Всем рациям, кроме одной — у прильнувшего к фоторужью криминалиста, — дана была команда молчать. Не отрываясь, смотрел он в окно кабинета директора. Ползли секунды. В окне вспыхнул свет…
Не полезь Гийо в халат, и вся громоздкая неуклюжая машина под названием «Форель» оказалась бы запущенной вхолостую.
— Взя–а–ал! — закричал вдруг эксперт в каждой рации. — Кладет во внутренний карман! Уходит!
— Начинаем! — Омельчук сам участвовал в операции и находился на лестнице перед кабинетом.
Лестница была тесная. Открыв дверь, Гийо замешкался, увидев представительную группу.
О чем он подумал? «Милиция вечно занимается не тем!..»
Гийо хотел ее обойти, но стоявший впереди — плотный, как бочонок, — представился:
— Подполковник Омельчук, заместитель начальника отдела.

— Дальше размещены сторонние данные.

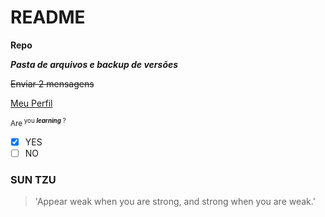 # README
**Repo**

***Pasta de arquivos e backup de versões***

~~Enviar 2 mensagens~~

[Meu Perfil](https://github.com/Marraui98)

<sup>Are<sup> you ***learning*** ?
- [X] YES
- [ ] NO

### SUN TZU
>'Appear weak when you are strong, and strong when you are weak.'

Прошу зайти в кабинет.
Гийо вел себя достойно и очень сдержанно.
— Пожалуйста. — Он повернул назад.
Милицейские наполнили кабинет.
— Прошу сесть, — предложил ему Омельчук. — Ничего со стола не берите.
Подготовленные заранее понятые вошли следом — старший кладовщик и санитарный врач, оба коммунисты, ударники комтруда.
— Чем могу быть полезен? — вежливо осведомился Гийо.
Мысль о том, что он — друг и сотрапезник первых людей в московской торговле, дергающих за ниточки первых людей аппарата, — вот так запросто даже при существующей неразберихе может быть арестован местными вокзальными ментами, никогда не приходила ему в голову.
— Одну минуту…
Омельчук ждал криминалиста, у которого, кроме ружья, был с собой и электронный микроизлучатель. Наконец тот вошел.
— Сколько у вас при себе денег? — спросил Омельчук у Гийо.
Директор ресторана словно видел сон о себе.
— На этот вопрос трудно ответить, — резонно заметил Гийо, — я не считал.
— Тысяча? Две?
— Не знаю. Зачем это вам, если не секрет?
Мелькнула сумасшедшая мысль:
«Для каких–то дел им нужны деньги. Большие суммы… Кому–то передать, чтобы кого–то поймать…»
— Не секрет. Сейчас все поймете. Я хочу задать вам вопрос: все ли деньги, которые у вас при себе, принадлежат вам?
— А кому же?!
— Вы все сказали. Теперь положите их на стол. Сюда.
Гийо достал бумажник.
Эксперт показал Омельчуку глазами: «Это не те!»
— Пожалуйста, выложите все!
Директор достал конверт.
— Это тоже ваши? — Омельчук не оставлял ему времени на раздумья. — Почему в конверте?
— Я хотел отправить матери.
— Сколько здесь?
— Не знаю. Я бы все равно пересчитал на почте.
— Здесь триста пятьдесят рублей.
Гийо пожал плечами.
— Очень может быть.
Омельчук дал знак эксперту. Тот был на ходу со своим излучателем.
— Понятые, прошу подойти ближе. И вы, пожалуйста. Читайте, что написано! — на купюрах вспыхнули скрытые от глаз буквы.